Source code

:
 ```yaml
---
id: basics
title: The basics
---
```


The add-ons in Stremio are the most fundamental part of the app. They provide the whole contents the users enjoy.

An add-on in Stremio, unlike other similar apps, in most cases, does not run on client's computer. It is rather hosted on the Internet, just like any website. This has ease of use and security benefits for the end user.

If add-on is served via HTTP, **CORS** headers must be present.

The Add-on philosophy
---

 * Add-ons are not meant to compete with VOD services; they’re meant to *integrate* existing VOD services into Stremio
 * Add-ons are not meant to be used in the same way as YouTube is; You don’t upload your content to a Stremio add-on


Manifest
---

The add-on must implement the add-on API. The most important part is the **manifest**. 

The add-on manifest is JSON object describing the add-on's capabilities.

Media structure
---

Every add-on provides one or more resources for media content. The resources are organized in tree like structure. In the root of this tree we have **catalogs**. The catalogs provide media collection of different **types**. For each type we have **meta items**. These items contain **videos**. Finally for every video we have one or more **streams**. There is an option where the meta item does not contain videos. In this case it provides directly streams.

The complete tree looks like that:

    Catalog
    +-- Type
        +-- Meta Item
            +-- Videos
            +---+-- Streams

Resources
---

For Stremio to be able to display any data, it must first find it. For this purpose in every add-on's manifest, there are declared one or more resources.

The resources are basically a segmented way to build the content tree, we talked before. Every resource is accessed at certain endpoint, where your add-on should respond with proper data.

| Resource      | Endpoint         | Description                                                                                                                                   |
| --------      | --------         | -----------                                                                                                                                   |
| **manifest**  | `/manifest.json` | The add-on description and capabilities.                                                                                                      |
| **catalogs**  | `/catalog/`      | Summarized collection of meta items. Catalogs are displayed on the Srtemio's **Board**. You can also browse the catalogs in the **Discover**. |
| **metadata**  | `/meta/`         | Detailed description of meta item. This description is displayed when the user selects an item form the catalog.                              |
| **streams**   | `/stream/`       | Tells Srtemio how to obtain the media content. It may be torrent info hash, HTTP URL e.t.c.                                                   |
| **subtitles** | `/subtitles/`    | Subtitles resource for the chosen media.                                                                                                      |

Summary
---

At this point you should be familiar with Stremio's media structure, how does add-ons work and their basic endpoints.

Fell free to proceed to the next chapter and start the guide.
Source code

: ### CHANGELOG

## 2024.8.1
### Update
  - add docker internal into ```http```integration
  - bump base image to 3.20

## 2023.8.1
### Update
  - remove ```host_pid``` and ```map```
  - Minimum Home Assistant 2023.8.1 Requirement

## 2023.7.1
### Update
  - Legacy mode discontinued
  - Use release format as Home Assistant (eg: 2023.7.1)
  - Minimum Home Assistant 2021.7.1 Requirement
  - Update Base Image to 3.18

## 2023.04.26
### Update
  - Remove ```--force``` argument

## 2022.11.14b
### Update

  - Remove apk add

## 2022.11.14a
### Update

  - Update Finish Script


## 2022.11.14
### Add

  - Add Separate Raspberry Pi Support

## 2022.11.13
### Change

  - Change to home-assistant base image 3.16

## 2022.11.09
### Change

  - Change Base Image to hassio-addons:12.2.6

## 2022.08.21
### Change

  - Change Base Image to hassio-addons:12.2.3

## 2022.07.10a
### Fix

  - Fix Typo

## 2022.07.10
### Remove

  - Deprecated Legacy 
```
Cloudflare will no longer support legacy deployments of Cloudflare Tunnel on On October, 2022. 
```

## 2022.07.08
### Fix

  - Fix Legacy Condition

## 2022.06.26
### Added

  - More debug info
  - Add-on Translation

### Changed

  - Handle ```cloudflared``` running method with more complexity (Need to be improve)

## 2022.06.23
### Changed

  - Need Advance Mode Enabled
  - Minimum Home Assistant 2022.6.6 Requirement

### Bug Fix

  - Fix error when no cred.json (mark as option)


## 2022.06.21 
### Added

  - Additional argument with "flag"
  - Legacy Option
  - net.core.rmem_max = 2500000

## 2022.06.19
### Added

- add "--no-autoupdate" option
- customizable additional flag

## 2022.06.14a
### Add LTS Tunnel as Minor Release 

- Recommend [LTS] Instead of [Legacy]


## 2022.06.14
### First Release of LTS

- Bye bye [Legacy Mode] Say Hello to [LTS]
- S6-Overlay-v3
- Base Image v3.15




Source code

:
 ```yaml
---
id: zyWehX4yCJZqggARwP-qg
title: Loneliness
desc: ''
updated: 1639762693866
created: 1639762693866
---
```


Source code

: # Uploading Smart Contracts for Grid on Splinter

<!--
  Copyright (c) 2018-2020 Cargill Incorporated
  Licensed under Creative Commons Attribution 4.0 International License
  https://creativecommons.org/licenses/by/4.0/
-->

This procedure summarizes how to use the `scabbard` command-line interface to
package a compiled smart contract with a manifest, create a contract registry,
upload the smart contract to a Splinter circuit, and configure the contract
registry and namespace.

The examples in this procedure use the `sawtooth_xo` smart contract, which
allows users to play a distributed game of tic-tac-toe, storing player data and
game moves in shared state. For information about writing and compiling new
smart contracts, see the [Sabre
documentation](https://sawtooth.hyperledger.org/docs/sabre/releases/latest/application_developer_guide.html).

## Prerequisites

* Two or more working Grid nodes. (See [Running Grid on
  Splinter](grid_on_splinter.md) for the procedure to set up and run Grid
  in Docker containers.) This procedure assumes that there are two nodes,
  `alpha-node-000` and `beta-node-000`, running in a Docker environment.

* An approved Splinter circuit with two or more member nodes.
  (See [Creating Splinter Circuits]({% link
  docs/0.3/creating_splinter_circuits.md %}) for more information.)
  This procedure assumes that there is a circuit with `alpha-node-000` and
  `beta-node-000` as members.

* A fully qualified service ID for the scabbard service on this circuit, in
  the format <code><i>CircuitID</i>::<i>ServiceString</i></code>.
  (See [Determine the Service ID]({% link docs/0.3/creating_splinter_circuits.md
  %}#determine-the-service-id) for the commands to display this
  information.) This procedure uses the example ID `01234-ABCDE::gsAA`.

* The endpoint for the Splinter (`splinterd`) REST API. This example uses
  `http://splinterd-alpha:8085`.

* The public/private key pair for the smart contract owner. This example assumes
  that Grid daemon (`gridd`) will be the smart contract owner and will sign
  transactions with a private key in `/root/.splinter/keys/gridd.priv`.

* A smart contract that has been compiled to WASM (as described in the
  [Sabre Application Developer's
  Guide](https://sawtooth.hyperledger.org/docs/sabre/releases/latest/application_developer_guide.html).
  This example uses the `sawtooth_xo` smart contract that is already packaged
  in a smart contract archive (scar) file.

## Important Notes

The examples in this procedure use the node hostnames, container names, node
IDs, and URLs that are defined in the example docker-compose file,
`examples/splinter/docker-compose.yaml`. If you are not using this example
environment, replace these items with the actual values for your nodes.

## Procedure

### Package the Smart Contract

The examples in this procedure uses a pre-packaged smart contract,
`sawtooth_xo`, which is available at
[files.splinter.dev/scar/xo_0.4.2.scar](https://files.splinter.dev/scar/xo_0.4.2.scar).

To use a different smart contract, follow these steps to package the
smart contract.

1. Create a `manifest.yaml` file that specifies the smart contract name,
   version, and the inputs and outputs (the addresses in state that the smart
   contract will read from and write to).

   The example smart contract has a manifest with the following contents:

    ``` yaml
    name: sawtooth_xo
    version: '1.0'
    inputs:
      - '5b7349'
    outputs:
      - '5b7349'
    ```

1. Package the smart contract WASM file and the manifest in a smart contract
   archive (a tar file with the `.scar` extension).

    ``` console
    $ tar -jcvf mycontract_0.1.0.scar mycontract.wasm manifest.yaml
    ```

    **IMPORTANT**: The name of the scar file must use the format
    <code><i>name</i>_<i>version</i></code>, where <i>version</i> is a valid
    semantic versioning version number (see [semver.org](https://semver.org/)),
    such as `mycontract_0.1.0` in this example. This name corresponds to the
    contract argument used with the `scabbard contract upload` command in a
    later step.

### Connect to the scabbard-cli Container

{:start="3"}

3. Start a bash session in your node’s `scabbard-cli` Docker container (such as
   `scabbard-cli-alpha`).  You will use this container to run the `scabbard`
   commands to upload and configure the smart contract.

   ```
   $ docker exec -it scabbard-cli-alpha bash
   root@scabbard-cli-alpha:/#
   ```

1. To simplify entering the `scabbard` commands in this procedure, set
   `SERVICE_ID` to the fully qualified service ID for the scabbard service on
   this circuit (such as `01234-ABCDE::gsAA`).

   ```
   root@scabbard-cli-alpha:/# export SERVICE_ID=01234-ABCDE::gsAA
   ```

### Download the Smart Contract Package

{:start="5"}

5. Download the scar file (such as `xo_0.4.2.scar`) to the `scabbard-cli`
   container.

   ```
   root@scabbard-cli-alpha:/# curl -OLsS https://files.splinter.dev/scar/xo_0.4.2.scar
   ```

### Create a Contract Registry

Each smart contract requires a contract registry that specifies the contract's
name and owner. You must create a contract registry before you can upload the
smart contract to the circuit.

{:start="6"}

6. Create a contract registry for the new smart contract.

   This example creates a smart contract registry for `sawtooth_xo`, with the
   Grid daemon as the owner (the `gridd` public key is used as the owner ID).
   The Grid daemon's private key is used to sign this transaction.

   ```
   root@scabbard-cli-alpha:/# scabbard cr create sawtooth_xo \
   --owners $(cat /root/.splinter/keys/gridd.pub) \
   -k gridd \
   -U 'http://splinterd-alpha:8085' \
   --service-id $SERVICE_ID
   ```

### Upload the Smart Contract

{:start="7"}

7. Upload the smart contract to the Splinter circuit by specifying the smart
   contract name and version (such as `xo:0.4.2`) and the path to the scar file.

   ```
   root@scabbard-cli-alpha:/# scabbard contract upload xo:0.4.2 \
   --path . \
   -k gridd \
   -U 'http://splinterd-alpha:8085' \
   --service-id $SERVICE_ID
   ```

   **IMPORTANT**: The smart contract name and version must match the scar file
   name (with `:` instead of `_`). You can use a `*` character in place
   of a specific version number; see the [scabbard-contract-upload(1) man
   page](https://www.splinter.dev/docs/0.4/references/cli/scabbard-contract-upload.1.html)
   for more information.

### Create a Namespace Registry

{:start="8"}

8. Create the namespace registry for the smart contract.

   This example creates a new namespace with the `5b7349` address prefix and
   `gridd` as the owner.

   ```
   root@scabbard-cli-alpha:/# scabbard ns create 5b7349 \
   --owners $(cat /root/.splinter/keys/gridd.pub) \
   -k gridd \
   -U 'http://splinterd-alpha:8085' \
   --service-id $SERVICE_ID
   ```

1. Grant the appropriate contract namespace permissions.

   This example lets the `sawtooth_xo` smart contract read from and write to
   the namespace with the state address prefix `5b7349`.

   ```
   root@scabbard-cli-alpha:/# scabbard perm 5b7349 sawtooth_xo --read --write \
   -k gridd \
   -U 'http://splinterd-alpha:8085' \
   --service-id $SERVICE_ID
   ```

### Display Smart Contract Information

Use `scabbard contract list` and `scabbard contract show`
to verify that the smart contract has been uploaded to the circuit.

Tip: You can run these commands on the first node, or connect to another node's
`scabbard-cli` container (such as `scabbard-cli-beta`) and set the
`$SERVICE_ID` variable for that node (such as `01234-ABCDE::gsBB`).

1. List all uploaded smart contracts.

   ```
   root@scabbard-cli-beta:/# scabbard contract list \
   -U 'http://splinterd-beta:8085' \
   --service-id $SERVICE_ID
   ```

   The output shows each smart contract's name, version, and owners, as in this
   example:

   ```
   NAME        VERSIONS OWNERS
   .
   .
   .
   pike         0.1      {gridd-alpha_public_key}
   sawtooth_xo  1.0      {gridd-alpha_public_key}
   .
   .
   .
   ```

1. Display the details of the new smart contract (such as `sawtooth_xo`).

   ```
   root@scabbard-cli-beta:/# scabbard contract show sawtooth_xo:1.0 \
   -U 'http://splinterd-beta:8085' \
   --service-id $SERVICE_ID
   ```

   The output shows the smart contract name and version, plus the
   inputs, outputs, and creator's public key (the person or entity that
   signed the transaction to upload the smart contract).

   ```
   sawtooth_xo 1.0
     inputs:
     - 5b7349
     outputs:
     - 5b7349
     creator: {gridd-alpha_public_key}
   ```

☆ ☆ ☆ ☆ ☆

## TASK TO CARRY OUT
Read through the entries and copy every line that includes "hassio".

## EXERCISE ANSWER
  - Change Base Image to hassio-addons:12.2.6
  - Change Base Image to hassio-addons:12.2.3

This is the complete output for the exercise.